"""
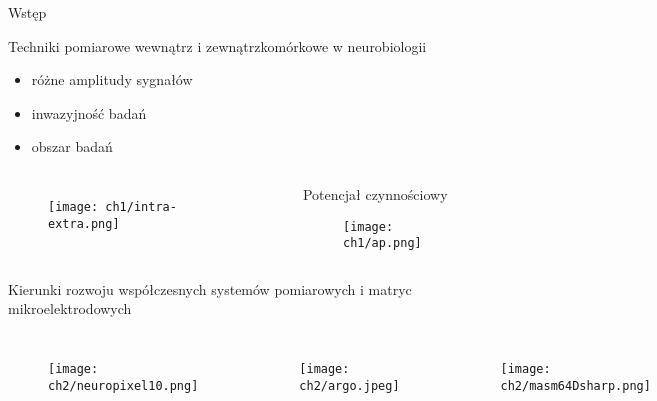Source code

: 

\begin{frame}{Wstęp}

    \begin{block}{Techniki pomiarowe wewnątrz i zewnątrzkomórkowe w neurobiologii}
        \begin{itemize}
            \item różne amplitudy sygnałów
            \item inwazyjność badań
            \item obszar badań 
        \end{itemize}
    \end{block}
    \vspace{-3mm} %

\begin{columns}
        \begin{figure}[H]
            \texttt{[image: ch1/intra-extra.png]}  
        \end{figure}

        \begin{alertblock}{Potencjał czynnościowy}
            \begin{figure}[H]
                \texttt{[image: ch1/ap.png]}
            \end{figure}
        \end{alertblock}

    \end{columns}


    
\end{frame}

\begin{frame}{Kierunki rozwoju współczesnych systemów pomiarowych i matryc mikroelektrodowych}
    \vspace{-5mm} %

    \begin{columns}[t]
        \begin{figure}[H]
            \texttt{[image: ch2/neuropixel10.png]}  
        \end{figure}

        \begin{figure}[H]
            \texttt{[image: ch2/argo.jpeg]}  
        \end{figure}

        \begin{figure}[H]
            \texttt{[image: ch2/masm64Dsharp.png]}
        \end{figure}

        \begin{figure}[H]
            \texttt{[image: ch2/utahArr.png]}
        \end{figure}

    \end{columns}


\end{frame}


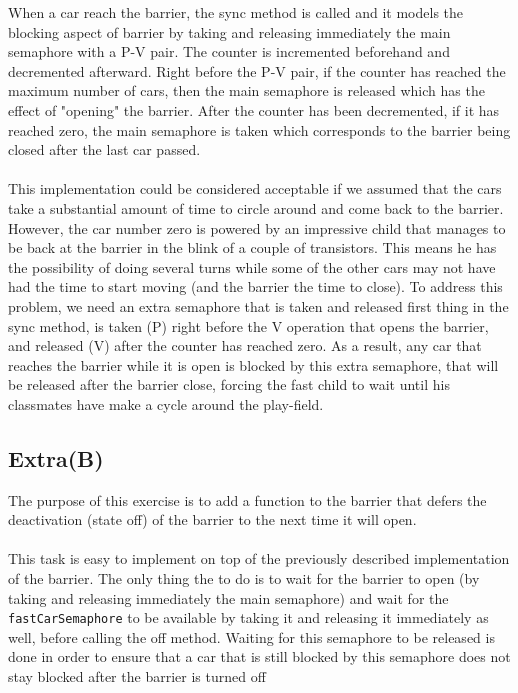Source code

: When a car reach the barrier, the sync method is called and it models the
blocking aspect of barrier by taking and releasing immediately the main
semaphore with a P-V pair. The counter is incremented beforehand and decremented
afterward. Right before the P-V pair, if the counter has reached the
maximum number of cars, then the main semaphore is released which has the effect
of "opening" the barrier. After the counter has been decremented, if it has
reached zero, the main semaphore is taken which corresponds to the barrier being
closed after the last car passed.\\
~\\
This implementation could be considered acceptable if we assumed that the cars 
take a substantial amount of time to circle around and come back to the barrier.
However, the car number zero is powered by an impressive child that manages to
be back at the barrier in the blink of a couple of transistors. This means he
has the possibility of doing several turns while some of the other cars may not
have had the time to start moving (and the barrier the time to close). To
address this problem, we need an extra semaphore that is taken and released
first thing in the sync method, is taken (P) right before the V operation that
opens the barrier, and released (V) after the counter has reached zero. As a
result, any car that reaches the barrier while it is open is blocked by this
extra semaphore, that will be released after the barrier close, forcing the fast
child to wait until his classmates have make a cycle around the play-field.


\subsection{Extra(B)}

The purpose of this exercise is to add a function to the barrier that defers the
deactivation (state off) of the barrier to the next time it will open.\\
~\\
This task is easy to implement on top of the previously described implementation of the barrier. The only thing the to do is to wait for the barrier to open (by
taking and releasing immediately the main semaphore) and wait for the
\texttt{fastCarSemaphore} to be available by taking it and releasing it
immediately as well, before calling the off method. Waiting for this semaphore
to be released is done in order to ensure that a car that is still blocked 
by this semaphore does not stay blocked after the barrier is turned off
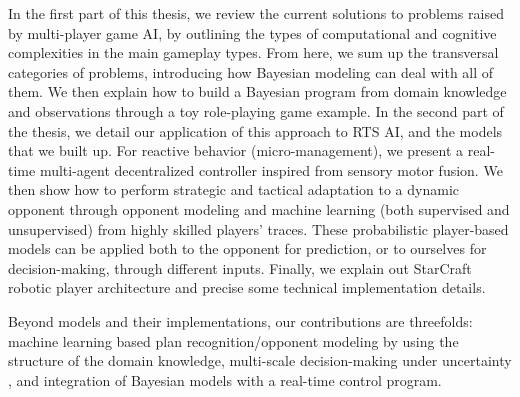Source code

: \documentclass[a4paper,12pt]{article}
\begin{document}
In the first part of this thesis, we review the current solutions to problems raised by multi-player game AI, by outlining the types of computational and cognitive complexities in the main gameplay types. From here, we sum up the transversal categories of problems, introducing how Bayesian modeling can deal with all of them. We then explain how to build a Bayesian program from domain knowledge and observations through a toy role-playing game example. In the second part of the thesis, we detail our application of this approach to RTS AI, and the models that we built up. For reactive behavior (micro-management), we present a real-time multi-agent decentralized controller inspired from sensory motor fusion. We then show how to perform strategic and tactical adaptation to a dynamic opponent through opponent modeling and machine learning (both supervised and unsupervised) from highly skilled players' traces. These probabilistic player-based models can be applied both to the opponent for prediction, or to ourselves for decision-making, through different inputs. Finally, we explain out StarCraft robotic player architecture and precise some technical implementation details.

Beyond models and their implementations, our contributions are threefolds: machine learning based plan recognition/opponent modeling %
by using the structure of the domain knowledge, multi-scale decision-making under uncertainty%
, and integration of Bayesian models with a real-time control program.
\end{document}
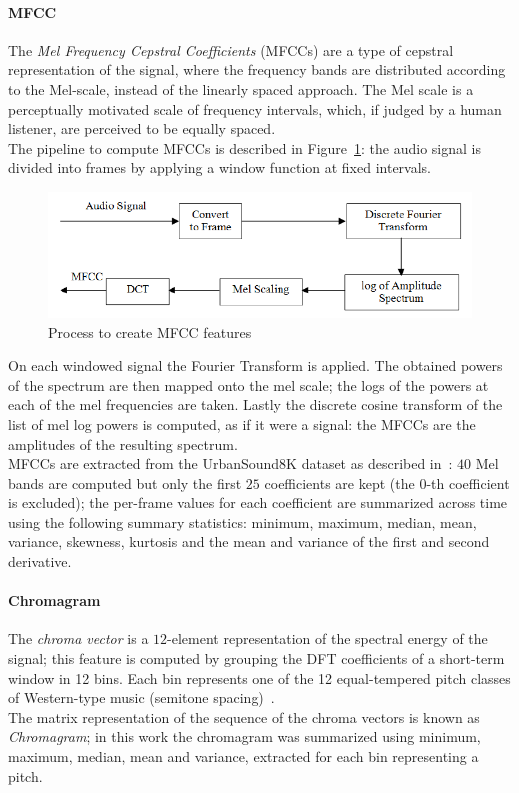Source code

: \documentclass[oneside,openany]{article}
\begin{document}
    \paragraph{MFCC}
    The \textit{Mel Frequency Cepstral Coefficients} (MFCCs) are a type of cepstral representation of the signal, where the frequency bands are distributed according to the Mel-scale, instead of the linearly spaced approach. The Mel scale is a perceptually motivated scale of frequency intervals, which, if judged by a human listener, are perceived to be equally spaced.\\
    The pipeline to compute MFCCs is described in Figure~\ref{fig:mfcc_pipeline}: the audio signal is divided into frames by applying a window function at fixed intervals.\\ 
    \begin{figure}[h]
    \includegraphics[width=\columnwidth]{mfcc_pipeline.png}
    \caption{Process to create MFCC features}
    \label{fig:mfcc_pipeline}
    \end{figure}
    On each windowed signal the Fourier Transform is applied.
    The obtained powers of the spectrum are then mapped onto the mel scale; the logs of the powers at each of the mel frequencies are taken. Lastly the discrete cosine transform of the list of mel log powers is computed, as if it were a signal: the MFCCs are the amplitudes of the resulting spectrum.\\
    MFCCs are extracted from the UrbanSound8K dataset as described in~\cite{salamon2014dataset}: $40$ Mel bands are computed but only the first $25$ coefficients are kept (the $0$-th coefficient is excluded); the per-frame values for each coefficient are summarized across time using the following summary statistics: minimum, maximum, median, mean, variance, skewness, kurtosis and the mean and variance of the first and second derivative.
    
    \paragraph{Chromagram}
    The \textit{chroma vector} is a $12$-element representation of the spectral energy of the signal; this feature is computed by grouping the DFT coefficients of a short-term window in 12 bins. Each bin represents one of the 12 equal-tempered pitch classes of Western-type music (semitone spacing)~\cite{chroma}.\\
    The matrix representation of the sequence of the chroma vectors is known as \textit{Chromagram}; in this work the chromagram was summarized using minimum, maximum, median, mean and variance, extracted for each bin representing a pitch.
    
\end{document}

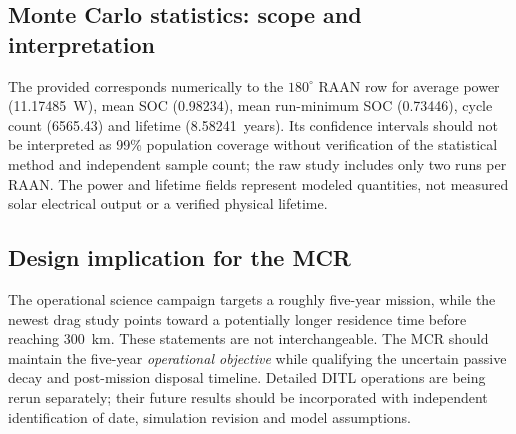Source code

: \subsection{Monte Carlo statistics: scope and interpretation}
The provided  corresponds numerically to the $180^\circ$ RAAN row for average power (11.17485~W), mean SOC (0.98234), mean run-minimum SOC (0.73446), cycle count (6565.43) and lifetime (8.58241~years). Its confidence intervals should not be interpreted as 99\% population coverage without verification of the statistical method and independent sample count; the raw study includes only two runs per RAAN. The power and lifetime fields represent modeled quantities, not measured solar electrical output or a verified physical lifetime.

\subsection{Design implication for the MCR}
The operational science campaign targets a roughly five-year mission, while the newest drag study points toward a potentially longer residence time before reaching 300~km. These statements are not interchangeable. The MCR should maintain the five-year \emph{operational objective} while qualifying the uncertain passive decay and post-mission disposal timeline. Detailed DITL operations are being rerun separately; their future results should be incorporated with independent identification of date, simulation revision and model assumptions.
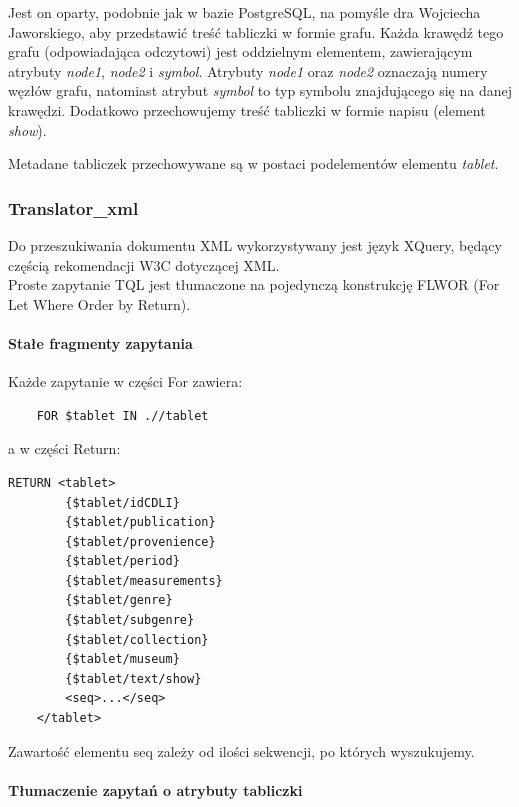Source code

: Jest on oparty, podobnie jak w bazie PostgreSQL, na pomyśle dra Wojciecha Jaworskiego, 
 aby przedstawić treść tabliczki w formie grafu. 
Każda krawędź tego grafu (odpowiadająca odczytowi) jest oddzielnym elementem, zawierającym atrybuty \textit{node1}, \textit{node2} 
i \textit{symbol}.
Atrybuty \textit{node1} oraz \textit{node2} oznaczają numery węzłów grafu,
natomiast atrybut \textit{symbol} to typ symbolu znajdującego się na danej krawędzi. 
Dodatkowo przechowujemy treść tabliczki w formie napisu (element \textit{show}). 

Metadane tabliczek przechowywane są w postaci podelementów elementu \textit{tablet}.


\subsubsection{Translator\_xml}
Do przeszukiwania dokumentu XML wykorzystywany jest język XQuery, będący częścią rekomendacji W3C dotyczącej XML.\\
Proste zapytanie TQL jest tłumaczone na pojedynczą konstrukcję FLWOR (For Let Where Order by Return).\\

\paragraph{Stałe fragmenty zapytania}
Każde zapytanie w części For zawiera:
	\begin{verbatim}
	FOR $tablet IN .//tablet
\end{verbatim}
a w części Return:
  \begin{verbatim}RETURN <tablet>
		{$tablet/idCDLI}
		{$tablet/publication}
		{$tablet/provenience}
		{$tablet/period}
		{$tablet/measurements}
		{$tablet/genre}
		{$tablet/subgenre}
		{$tablet/collection}
		{$tablet/museum}
		{$tablet/text/show}
		<seq>...</seq>
	</tablet>
\end{verbatim}
Zawartość elementu seq zależy od ilości sekwencji, po których wyszukujemy. 

\paragraph{Tłumaczenie zapytań o atrybuty tabliczki}

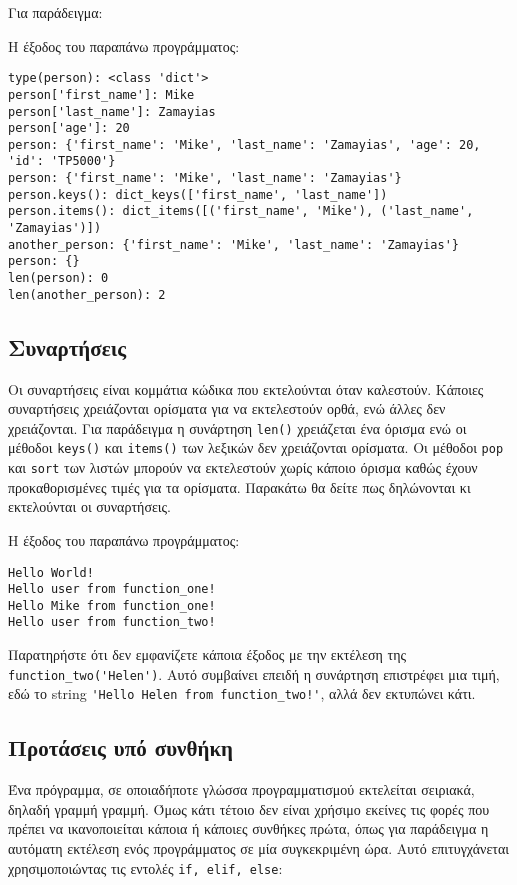 \documentclass[14pt]{extreport}
\begin{document}
Για παράδειγμα:



Η έξοδος του παραπάνω προγράμματος:

\begin{lstlisting}[language={}]
type(person): <class 'dict'>
person['first_name']: Mike
person['last_name']: Zamayias
person['age']: 20
person: {'first_name': 'Mike', 'last_name': 'Zamayias', 'age': 20, 'id': 'TP5000'}
person: {'first_name': 'Mike', 'last_name': 'Zamayias'}
person.keys(): dict_keys(['first_name', 'last_name'])
person.items(): dict_items([('first_name', 'Mike'), ('last_name', 'Zamayias')])
another_person: {'first_name': 'Mike', 'last_name': 'Zamayias'}
person: {}
len(person): 0
len(another_person): 2
\end{lstlisting}

\newpage

\subsection{Συναρτήσεις}
Οι συναρτήσεις είναι κομμάτια κώδικα που εκτελούνται όταν καλεστούν. Κάποιες συναρτήσεις χρειάζονται ορίσματα για να εκτελεστούν ορθά, ενώ άλλες δεν χρειάζονται. Για παράδειγμα η συνάρτηση \lstinline{len()} χρειάζεται ένα όρισμα ενώ οι μέθοδοι \lstinline{keys()} και \lstinline{items()} των λεξικών δεν χρειάζονται ορίσματα. Οι μέθοδοι \lstinline{pop} και \lstinline{sort} των λιστών μπορούν να εκτελεστούν χωρίς κάποιο όρισμα καθώς έχουν προκαθορισμένες τιμές για τα ορίσματα. Παρακάτω θα δείτε πως δηλώνονται κι εκτελούνται οι συναρτήσεις.



Η έξοδος του παραπάνω προγράμματος:

\begin{lstlisting}[language={}]
Hello World!
Hello user from function_one!
Hello Mike from function_one!
Hello user from function_two!
\end{lstlisting}

Παρατηρήστε ότι δεν εμφανίζετε κάποια έξοδος με την εκτέλεση της \lstinline{function_two('Helen')}. Αυτό συμβαίνει επειδή η συνάρτηση επιστρέφει μια τιμή, εδώ το string \lstinline{'Hello Helen from function_two!'}, αλλά δεν εκτυπώνει κάτι.

\subsection{Προτάσεις υπό συνθήκη}
Ένα πρόγραμμα, σε οποιαδήποτε γλώσσα προγραμματισμού εκτελείται σειριακά, δηλαδή γραμμή γραμμή. Όμως κάτι τέτοιο δεν είναι χρήσιμο εκείνες τις φορές που πρέπει να ικανοποιείται κάποια ή κάποιες συνθήκες πρώτα, όπως για παράδειγμα η αυτόματη εκτέλεση ενός προγράμματος σε μία συγκεκριμένη ώρα. Αυτό επιτυγχάνεται χρησιμοποιώντας τις εντολές \lstinline{if, elif, else}:
\end{document}
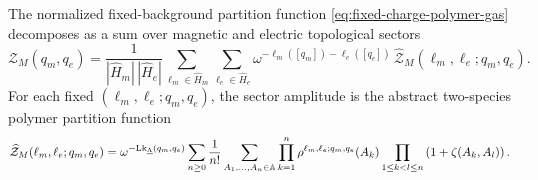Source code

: \begin{prop}
	\label{prop:fourier-resolved-polymer-gas}
	The normalized fixed-background partition function \eqref{eq:fixed-charge-polymer-gas} decomposes as a sum over magnetic and electric topological sectors
	\begin{equation}
		\mathcal Z_M(q_m,q_e)
		=
		\frac{1}{|\widehat H_m|\,|\widehat H_e|}
		\sum_{\ell_m\in \widehat H_m}
		\sum_{\ell_e\in \widehat H_e}
		\omega^{-\ell_m([q_m])-\ell_e([q_e])}\,
		\widehat{\mathcal Z}_M(\ell_m,\ell_e;q_m,q_e).
		\label{eq:Zme-deltaResolved}
	\end{equation}
	For each fixed \((\ell_m,\ell_e;q_m,q_e)\), the sector amplitude is the abstract
	two-species polymer partition function
	\begin{equation}
		\widehat{\mathcal Z}_M(\ell_m,\ell_e;q_m,q_e)
		=
		\omega^{-\Lk_{\underline\Lambda}(q_m,q_e)}
		\sum_{n\ge 0}
		\frac{1}{n!}
		\sum_{A_1,\dots,A_n\in\mathbb A}
		\prod_{k=1}^n \rho^{\ell_m,\ell_e;q_m,q_e}(A_k)
		\prod_{1\le k<l\le n}\left(1+\zeta(A_k,A_l)\right).
		\label{eq:Zlmle}
	\end{equation}
\end{prop}

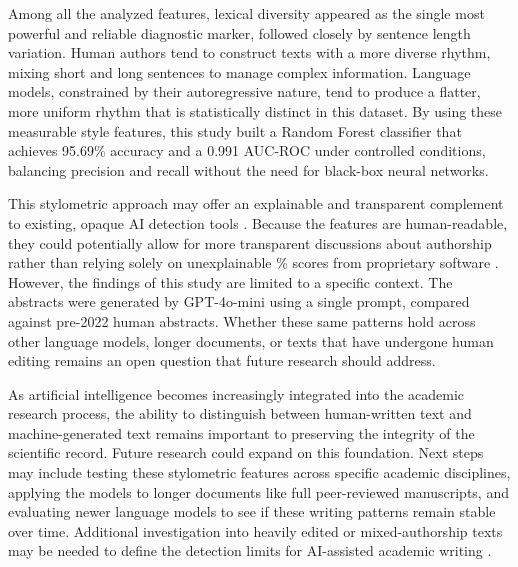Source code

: \documentclass{article}
\begin{document}
Among all the analyzed features, lexical diversity appeared as the single most powerful and reliable diagnostic marker, followed closely by sentence length variation. Human authors tend to construct texts with a more diverse rhythm, mixing short and long sentences to manage complex information. Language models, constrained by their autoregressive nature, tend to produce a flatter, more uniform rhythm that is statistically distinct in this dataset. By using these measurable style features, this study built a Random Forest classifier that achieves 95.69\% accuracy and a 0.991 AUC-ROC under controlled conditions, balancing precision and recall without the need for black-box neural networks.

This stylometric approach may offer an explainable and transparent complement to existing, opaque AI detection tools \cite{ref5,ref6}. Because the features are human-readable, they could potentially allow for more transparent discussions about authorship rather than relying solely on unexplainable \% scores from proprietary software \cite{ref6}. However, the findings of this study are limited to a specific context. The abstracts were generated by GPT-4o-mini using a single prompt, compared against pre-2022 human abstracts. Whether these same patterns hold across other language models, longer documents, or texts that have undergone human editing remains an open question that future research should address.

As artificial intelligence becomes increasingly integrated into the academic research process, the ability to distinguish between human-written text and machine-generated text remains important to preserving the integrity of the scientific record. Future research could expand on this foundation. Next steps may include testing these stylometric features across specific academic disciplines, applying the models to longer documents like full peer-reviewed manuscripts, and evaluating newer language models to see if these writing patterns remain stable over time. Additional investigation into heavily edited or mixed-authorship texts may be needed to define the detection limits for AI-assisted academic writing \cite{ref7}.
\end{document}
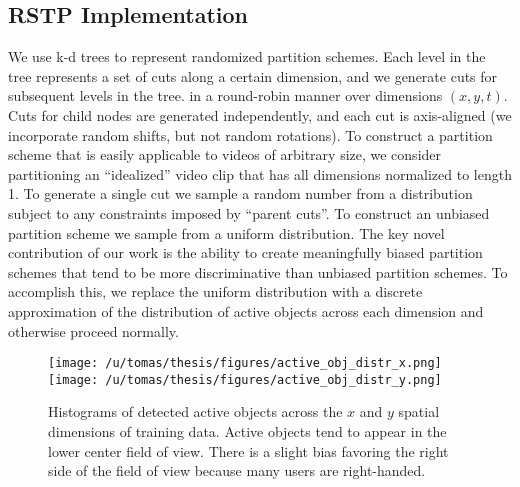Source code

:\documentclass{bmvc2k}
\begin{document}
  \subsection{RSTP Implementation}
	We use k-d trees to represent randomized partition schemes. Each level in the tree
	represents a set of cuts along a certain dimension, and we generate cuts
  for subsequent levels in the tree.
  in a round-robin manner over dimensions $(x, y, t)$. Cuts for child nodes are generated independently, and each cut is axis-aligned
  (we incorporate random shifts, but not random rotations).
  To construct a partition scheme that is easily applicable to videos of
  arbitrary size, we consider
  partitioning an ``idealized'' video clip that has all dimensions normalized
  to length 1. To generate a single cut we sample a random number from a
  distribution subject to any constraints imposed by ``parent cuts''. To
  construct an unbiased partition scheme we sample from a uniform
  distribution.
  The key novel contribution of our work is the ability to create
  meaningfully biased partition schemes that tend to be more discriminative
  than unbiased partition schemes.
  To accomplish this, we replace the uniform distribution with a discrete
  approximation of the distribution of active objects across each dimension
  and otherwise proceed normally.

	\begin{figure}[t]
		\begin{center}
			  \texttt{[image: /u/tomas/thesis/figures/active\_obj\_distr\_x.png]}
			  \texttt{[image: /u/tomas/thesis/figures/active\_obj\_distr\_y.png]}
		\end{center}
		   \caption{Histograms of detected active objects across the $x$ and
       $y$ spatial dimensions of training data. Active objects tend to appear in the lower
     center field of view. There is a slight bias favoring the
   right side of the field of view because many users are right-handed. }
				\label{fig:long}
				\label{fig:onecol}
	\end{figure}
	
\end{document}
"""
■ Task brief ■
Copy exactly, without pictures, the lines above from the one with "różne amplitudy sygnałów" down to the one with "take a substantial", inclusive.

■ Result for this task ■
            \item różne amplitudy sygnałów
            \item inwazyjność badań
            \item obszar badań 
        \end{itemize}
    \end{block}
    \vspace{-3mm} %

\begin{columns}
        \begin{figure}[H]
            \texttt{[image: ch1/intra-extra.png]}  
        \end{figure}

        \begin{alertblock}{Potencjał czynnościowy}
            \begin{figure}[H]
                \texttt{[image: ch1/ap.png]}
            \end{figure}
        \end{alertblock}

    \end{columns}


    
\end{frame}

\begin{frame}{Kierunki rozwoju współczesnych systemów pomiarowych i matryc mikroelektrodowych}
    \vspace{-5mm} %

    \begin{columns}[t]
        \begin{figure}[H]
            \texttt{[image: ch2/neuropixel10.png]}  
        \end{figure}

        \begin{figure}[H]
            \texttt{[image: ch2/argo.jpeg]}  
        \end{figure}

        \begin{figure}[H]
            \texttt{[image: ch2/masm64Dsharp.png]}
        \end{figure}

        \begin{figure}[H]
            \texttt{[image: ch2/utahArr.png]}
        \end{figure}

    \end{columns}


\end{frame}


Source code

: When a car reach the barrier, the sync method is called and it models the
blocking aspect of barrier by taking and releasing immediately the main
semaphore with a P-V pair. The counter is incremented beforehand and decremented
afterward. Right before the P-V pair, if the counter has reached the
maximum number of cars, then the main semaphore is released which has the effect
of "opening" the barrier. After the counter has been decremented, if it has
reached zero, the main semaphore is taken which corresponds to the barrier being
closed after the last car passed.\\
~\\
This implementation could be considered acceptable if we assumed that the cars 
take a substantial amount of time to circle around and come back to the barrier.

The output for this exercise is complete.